Assignment: Scan the data below and copy each line where "monitoring" occurs.

Data extracts:

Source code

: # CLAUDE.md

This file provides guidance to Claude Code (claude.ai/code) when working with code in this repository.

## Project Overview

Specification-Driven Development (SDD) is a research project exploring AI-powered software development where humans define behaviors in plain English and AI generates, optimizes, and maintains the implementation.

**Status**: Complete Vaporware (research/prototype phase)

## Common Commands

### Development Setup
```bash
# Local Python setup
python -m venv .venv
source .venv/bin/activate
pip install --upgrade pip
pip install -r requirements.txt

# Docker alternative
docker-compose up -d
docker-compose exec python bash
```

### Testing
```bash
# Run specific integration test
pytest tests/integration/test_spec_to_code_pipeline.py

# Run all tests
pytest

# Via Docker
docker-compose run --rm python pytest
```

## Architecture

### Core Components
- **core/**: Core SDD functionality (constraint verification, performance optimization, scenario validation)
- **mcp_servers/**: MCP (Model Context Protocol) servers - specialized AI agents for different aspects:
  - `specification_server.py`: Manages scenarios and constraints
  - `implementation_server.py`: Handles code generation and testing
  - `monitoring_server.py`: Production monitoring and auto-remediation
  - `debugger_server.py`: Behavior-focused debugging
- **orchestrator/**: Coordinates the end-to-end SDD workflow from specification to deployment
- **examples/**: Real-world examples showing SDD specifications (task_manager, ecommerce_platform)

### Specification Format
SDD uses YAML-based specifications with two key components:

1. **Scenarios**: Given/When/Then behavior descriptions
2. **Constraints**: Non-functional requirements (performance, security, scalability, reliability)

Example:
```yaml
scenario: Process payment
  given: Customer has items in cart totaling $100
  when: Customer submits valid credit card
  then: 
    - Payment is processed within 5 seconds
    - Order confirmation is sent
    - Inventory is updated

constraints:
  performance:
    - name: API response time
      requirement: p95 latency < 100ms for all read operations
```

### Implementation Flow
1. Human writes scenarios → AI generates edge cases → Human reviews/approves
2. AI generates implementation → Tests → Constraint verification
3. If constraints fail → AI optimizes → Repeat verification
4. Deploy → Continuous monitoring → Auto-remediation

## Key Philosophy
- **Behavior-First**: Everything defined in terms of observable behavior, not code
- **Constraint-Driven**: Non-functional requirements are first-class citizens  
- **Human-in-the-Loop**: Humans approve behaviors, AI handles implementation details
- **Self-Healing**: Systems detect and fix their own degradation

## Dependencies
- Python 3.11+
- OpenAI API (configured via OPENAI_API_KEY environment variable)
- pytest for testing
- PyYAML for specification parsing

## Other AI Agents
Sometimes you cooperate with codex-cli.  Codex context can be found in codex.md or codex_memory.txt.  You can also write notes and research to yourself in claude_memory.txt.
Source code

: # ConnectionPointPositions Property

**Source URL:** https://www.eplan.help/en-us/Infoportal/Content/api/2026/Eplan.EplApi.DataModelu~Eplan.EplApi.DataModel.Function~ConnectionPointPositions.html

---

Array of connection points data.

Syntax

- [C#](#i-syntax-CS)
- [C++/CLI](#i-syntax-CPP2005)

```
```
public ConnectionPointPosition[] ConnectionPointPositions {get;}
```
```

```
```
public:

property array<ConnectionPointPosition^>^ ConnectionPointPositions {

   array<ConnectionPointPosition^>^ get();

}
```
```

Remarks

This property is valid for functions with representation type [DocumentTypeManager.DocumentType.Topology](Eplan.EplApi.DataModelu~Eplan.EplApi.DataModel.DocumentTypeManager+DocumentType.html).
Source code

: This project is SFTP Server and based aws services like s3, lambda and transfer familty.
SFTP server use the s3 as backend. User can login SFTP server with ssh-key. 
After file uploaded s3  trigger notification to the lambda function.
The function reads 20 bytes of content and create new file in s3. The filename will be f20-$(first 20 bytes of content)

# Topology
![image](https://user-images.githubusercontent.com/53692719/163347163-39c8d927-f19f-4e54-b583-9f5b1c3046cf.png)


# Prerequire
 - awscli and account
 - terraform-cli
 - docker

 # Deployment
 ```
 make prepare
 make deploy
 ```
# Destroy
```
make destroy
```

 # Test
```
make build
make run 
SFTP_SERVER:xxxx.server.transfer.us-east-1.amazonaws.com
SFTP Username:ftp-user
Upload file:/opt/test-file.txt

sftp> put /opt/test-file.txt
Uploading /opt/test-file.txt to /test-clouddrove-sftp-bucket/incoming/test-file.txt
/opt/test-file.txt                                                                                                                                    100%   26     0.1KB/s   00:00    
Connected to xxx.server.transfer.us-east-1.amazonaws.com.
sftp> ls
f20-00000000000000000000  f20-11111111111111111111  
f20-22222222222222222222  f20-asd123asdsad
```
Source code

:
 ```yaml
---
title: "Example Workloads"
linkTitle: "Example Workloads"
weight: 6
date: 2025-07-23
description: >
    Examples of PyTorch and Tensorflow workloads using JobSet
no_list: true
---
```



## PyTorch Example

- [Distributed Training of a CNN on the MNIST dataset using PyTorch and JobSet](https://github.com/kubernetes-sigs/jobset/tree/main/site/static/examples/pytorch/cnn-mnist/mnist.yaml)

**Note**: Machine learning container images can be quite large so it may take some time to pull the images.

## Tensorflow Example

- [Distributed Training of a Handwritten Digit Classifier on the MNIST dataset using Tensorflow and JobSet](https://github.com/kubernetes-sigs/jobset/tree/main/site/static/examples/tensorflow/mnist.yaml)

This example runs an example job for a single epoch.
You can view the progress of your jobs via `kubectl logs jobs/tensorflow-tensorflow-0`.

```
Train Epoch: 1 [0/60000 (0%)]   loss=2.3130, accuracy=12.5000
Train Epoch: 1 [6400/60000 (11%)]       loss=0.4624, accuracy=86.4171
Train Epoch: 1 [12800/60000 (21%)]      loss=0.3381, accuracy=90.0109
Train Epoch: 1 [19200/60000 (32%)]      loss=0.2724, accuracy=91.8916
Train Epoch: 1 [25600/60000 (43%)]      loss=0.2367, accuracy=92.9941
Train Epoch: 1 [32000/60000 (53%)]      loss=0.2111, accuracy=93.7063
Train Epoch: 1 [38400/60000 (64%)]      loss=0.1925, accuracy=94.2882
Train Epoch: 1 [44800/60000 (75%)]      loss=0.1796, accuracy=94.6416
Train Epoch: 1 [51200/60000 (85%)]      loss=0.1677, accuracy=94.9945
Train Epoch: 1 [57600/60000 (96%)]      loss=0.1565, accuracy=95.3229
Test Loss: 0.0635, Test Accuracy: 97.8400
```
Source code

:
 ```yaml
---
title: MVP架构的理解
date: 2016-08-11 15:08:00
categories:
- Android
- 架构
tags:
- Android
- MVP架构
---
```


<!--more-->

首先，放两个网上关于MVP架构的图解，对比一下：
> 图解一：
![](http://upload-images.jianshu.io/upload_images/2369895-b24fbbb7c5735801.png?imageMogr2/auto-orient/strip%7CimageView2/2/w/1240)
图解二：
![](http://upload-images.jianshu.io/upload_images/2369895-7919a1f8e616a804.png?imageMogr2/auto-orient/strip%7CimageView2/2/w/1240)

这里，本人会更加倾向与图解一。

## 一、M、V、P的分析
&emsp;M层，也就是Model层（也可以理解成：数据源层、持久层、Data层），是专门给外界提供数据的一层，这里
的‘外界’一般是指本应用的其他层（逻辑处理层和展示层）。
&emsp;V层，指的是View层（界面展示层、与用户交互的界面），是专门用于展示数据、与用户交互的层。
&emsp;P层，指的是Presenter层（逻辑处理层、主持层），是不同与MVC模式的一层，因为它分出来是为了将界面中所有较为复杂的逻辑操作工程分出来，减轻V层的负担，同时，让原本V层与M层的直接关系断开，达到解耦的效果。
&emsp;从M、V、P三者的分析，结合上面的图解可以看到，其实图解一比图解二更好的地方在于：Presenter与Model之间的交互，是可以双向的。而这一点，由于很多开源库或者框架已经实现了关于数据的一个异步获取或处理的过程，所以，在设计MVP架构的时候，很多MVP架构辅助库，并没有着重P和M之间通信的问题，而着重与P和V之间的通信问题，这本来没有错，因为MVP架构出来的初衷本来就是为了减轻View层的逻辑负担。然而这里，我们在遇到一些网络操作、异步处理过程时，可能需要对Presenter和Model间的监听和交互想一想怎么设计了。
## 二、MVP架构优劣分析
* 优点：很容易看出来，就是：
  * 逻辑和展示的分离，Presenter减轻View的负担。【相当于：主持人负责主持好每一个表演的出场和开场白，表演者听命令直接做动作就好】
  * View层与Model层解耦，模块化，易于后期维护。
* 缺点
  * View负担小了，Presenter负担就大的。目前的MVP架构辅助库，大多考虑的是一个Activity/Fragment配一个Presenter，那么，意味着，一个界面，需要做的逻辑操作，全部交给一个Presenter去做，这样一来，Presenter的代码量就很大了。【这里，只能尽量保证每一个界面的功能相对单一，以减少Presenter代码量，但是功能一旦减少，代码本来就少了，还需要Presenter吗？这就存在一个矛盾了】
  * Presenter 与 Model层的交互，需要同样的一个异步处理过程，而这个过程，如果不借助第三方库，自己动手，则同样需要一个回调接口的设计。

Exercise solution:
  - `monitoring_server.py`: Production monitoring and auto-remediation
4. Deploy → Continuous monitoring → Auto-remediation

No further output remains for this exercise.